Il résulte de l’ensemble de ce qui précède que le ministre n’établit pas que les contreparties que la société Alone et Co a retirées de la promesse de vente consentie à M. G… seraient inexistantes ou insuffisantes au regard de l’avantage consenti à ce dernier, de sorte que la société aurait, en concluant cette promesse, commis un acte anormal de gestion. La société requérante est par suite fondée à soutenir que c’est à tort que, par le jugement attaqué, le tribunal administratif de Rennes a rejeté sa demande tendant à la décharge des cotisations supplémentaires d’impôt sur les sociétés auxquelles elle a été assujettie au titre des années 2011 et 2012, ainsi que des pénalités correspondantes. »

https://www.legifrance.gouv.fr/ceta/id/CETATEXT000045340482?juridiction=CONSEIL_ETAT&juridiction=COURS_APPEL&juridiction=TRIBUNAL_ADMINISTATIF&juridiction=TRIBUNAL_CONFLIT&page=1&pageSize=10&query=453016&searchField=ALL&searchType=ALL&sortValue=DATE_DESC&tab_selection=cetat

Décryptage

L’arrêt rappelle la définition de l’acte anormal de gestion :

« En vertu des dispositions combinées des articles 38 et 209 du code général des impôts, le bénéfice imposable à l’impôt sur les sociétés est celui qui provient des opérations de toute nature faites par l’entreprise, à l’exception de celles qui, en raison de leur objet ou de leurs modalités, sont étrangères à une gestion normale. Constitue un acte anormal de gestion l’acte par lequel une entreprise décide de s’appauvrir à des fins étrangères à son intérêt. »

Il rappelle également que l’administration n’a pas à se prononcer sur l’opportunité des choix de gestion opérés par l’entreprise.

Il relève que, même en cas de cession réalisée à un prix significativement inférieur à la valeur vénale, le caractère anormal de l’acte de cession n’est pas prouvé si l’appauvrissement qui en est résulté a été décidé dans l’intérêt de l’entreprise :

  • soit que celle-ci se soit trouvée dans la nécessité de procéder à la cession à un tel prix,
  • soit qu’elle en ait tiré une contrepartie.

La preuve d’un acte anormal de gestion nécessite pour l’administration d’établir un écart significatif du prix par rapport à la valeur vénale. Reste ensuite à déterminer si l’appauvrissement en résultant est, ou non, dans l’intérêt de la société.

En l’espèce, il était bien établi un écart de valeur significatif entre le prix auquel la cession a été réalisée en 2011 et la valeur vénale des titres à la même époque, ce qui n’avait pas été contesté par la société.
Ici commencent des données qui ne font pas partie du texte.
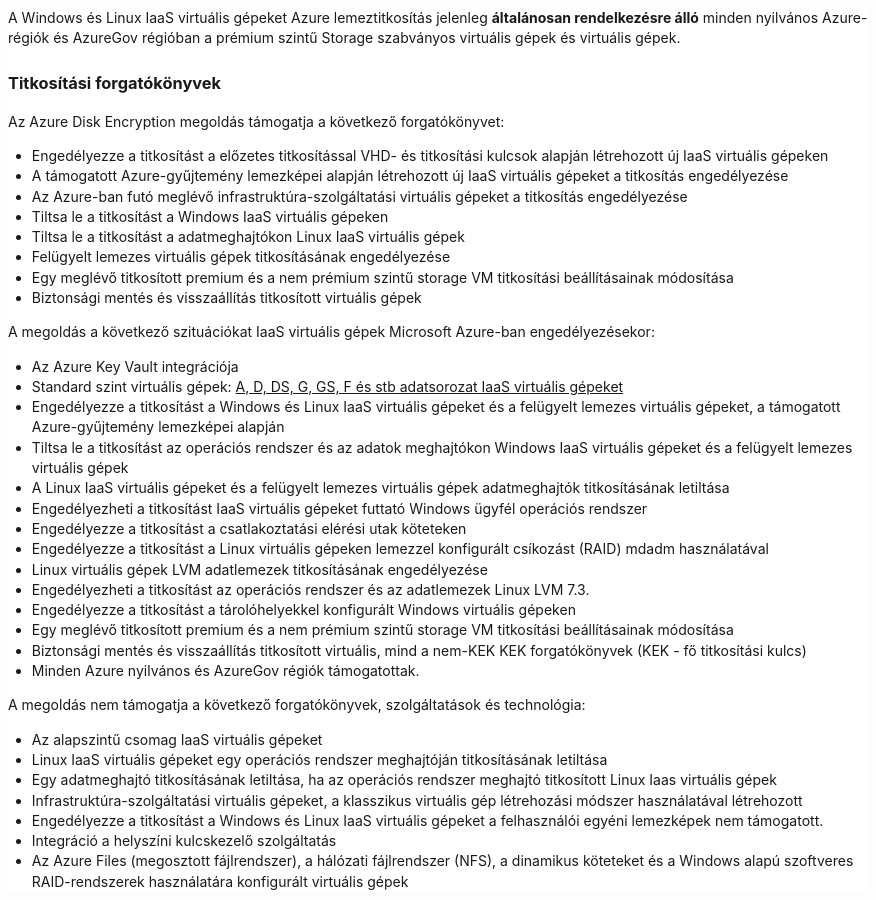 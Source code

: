 A Windows és Linux IaaS virtuális gépeket Azure lemeztitkosítás jelenleg **általánosan rendelkezésre álló** minden nyilvános Azure-régiók és AzureGov régióban a prémium szintű Storage szabványos virtuális gépek és virtuális gépek.

### <a name="encryption-scenarios"></a>Titkosítási forgatókönyvek
Az Azure Disk Encryption megoldás támogatja a következő forgatókönyvet:

* Engedélyezze a titkosítást a előzetes titkosítással VHD- és titkosítási kulcsok alapján létrehozott új IaaS virtuális gépeken
* A támogatott Azure-gyűjtemény lemezképei alapján létrehozott új IaaS virtuális gépeket a titkosítás engedélyezése
* Az Azure-ban futó meglévő infrastruktúra-szolgáltatási virtuális gépeket a titkosítás engedélyezése
* Tiltsa le a titkosítást a Windows IaaS virtuális gépeken
* Tiltsa le a titkosítást a adatmeghajtókon Linux IaaS virtuális gépek
* Felügyelt lemezes virtuális gépek titkosításának engedélyezése
* Egy meglévő titkosított premium és a nem prémium szintű storage VM titkosítási beállításainak módosítása
* Biztonsági mentés és visszaállítás titkosított virtuális gépek

A megoldás a következő szituációkat IaaS virtuális gépek Microsoft Azure-ban engedélyezésekor:

* Az Azure Key Vault integrációja
* Standard szint virtuális gépek: [A, D, DS, G, GS, F és stb adatsorozat IaaS virtuális gépeket](https://azure.microsoft.com/pricing/details/virtual-machines/)
* Engedélyezze a titkosítást a Windows és Linux IaaS virtuális gépeket és a felügyelt lemezes virtuális gépeket, a támogatott Azure-gyűjtemény lemezképei alapján
* Tiltsa le a titkosítást az operációs rendszer és az adatok meghajtókon Windows IaaS virtuális gépeket és a felügyelt lemezes virtuális gépek
* A Linux IaaS virtuális gépeket és a felügyelt lemezes virtuális gépek adatmeghajtók titkosításának letiltása
* Engedélyezheti a titkosítást IaaS virtuális gépeket futtató Windows ügyfél operációs rendszer
* Engedélyezze a titkosítást a csatlakoztatási elérési utak köteteken
* Engedélyezze a titkosítást a Linux virtuális gépeken lemezzel konfigurált csíkozást (RAID) mdadm használatával
* Linux virtuális gépek LVM adatlemezek titkosításának engedélyezése
* Engedélyezheti a titkosítást az operációs rendszer és az adatlemezek Linux LVM 7.3. 
* Engedélyezze a titkosítást a tárolóhelyekkel konfigurált Windows virtuális gépeken
* Egy meglévő titkosított premium és a nem prémium szintű storage VM titkosítási beállításainak módosítása
* Biztonsági mentés és visszaállítás titkosított virtuális, mind a nem-KEK KEK forgatókönyvek (KEK - fő titkosítási kulcs)
* Minden Azure nyilvános és AzureGov régiók támogatottak.

A megoldás nem támogatja a következő forgatókönyvek, szolgáltatások és technológia:

* Az alapszintű csomag IaaS virtuális gépeket
* Linux IaaS virtuális gépeket egy operációs rendszer meghajtóján titkosításának letiltása
* Egy adatmeghajtó titkosításának letiltása, ha az operációs rendszer meghajtó titkosított Linux Iaas virtuális gépek
* Infrastruktúra-szolgáltatási virtuális gépeket, a klasszikus virtuális gép létrehozási módszer használatával létrehozott
* Engedélyezze a titkosítást a Windows és Linux IaaS virtuális gépeket a felhasználói egyéni lemezképek nem támogatott.
* Integráció a helyszíni kulcskezelő szolgáltatás
* Az Azure Files (megosztott fájlrendszer), a hálózati fájlrendszer (NFS), a dinamikus köteteket és a Windows alapú szoftveres RAID-rendszerek használatára konfigurált virtuális gépek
Il s’agissait donc de combattre la « présomption d’anormalité ».

Le Conseil d’Etat estime que la Cour d’appel a commis une erreur de droit en ne recherchant pas si la société avait agi conformément à son intérêt, compte tenu des avantages résultant de l’implication complémentaire qu’elle pouvait attendre, du fait de l’option d’achat qu’elle lui attribuait, de ce cadre dirigeant de la société dont elle détenait les titres.

 Puis, il règle l’affaire au fond, rejetant l’acte anormal de gestion en relevant notamment :

  • le fait que le bénéficiaire de la promesse ne soit pas salarié de la société mais seulement salarié d’une de ses filiales n’empêche pas la société de trouver un intérêt,
  • les compétences et l’expérience du directeur commercial étaient de nature à lui permettre, par son implication particulière, d’obtenir un accroissement important du chiffre d’affaires de la société et, par suite, de la valeur de ses titres.
  • le prix fixé dans la promesse pouvait être regardé comme proche de la valeur vénale des titres à la date à laquelle elle a été consentie et que les perspectives de croissance de l’activité de la société ne présentait aucun caractère certain, de sorte que cette promesse était de nature à avoir un réel effet incitatif.

A retenir : le Conseil d’Etat se place non pas à la date de la cession mais à la date de la promesse de cession pour apprécier le caractère anomal ou pas de l’acte.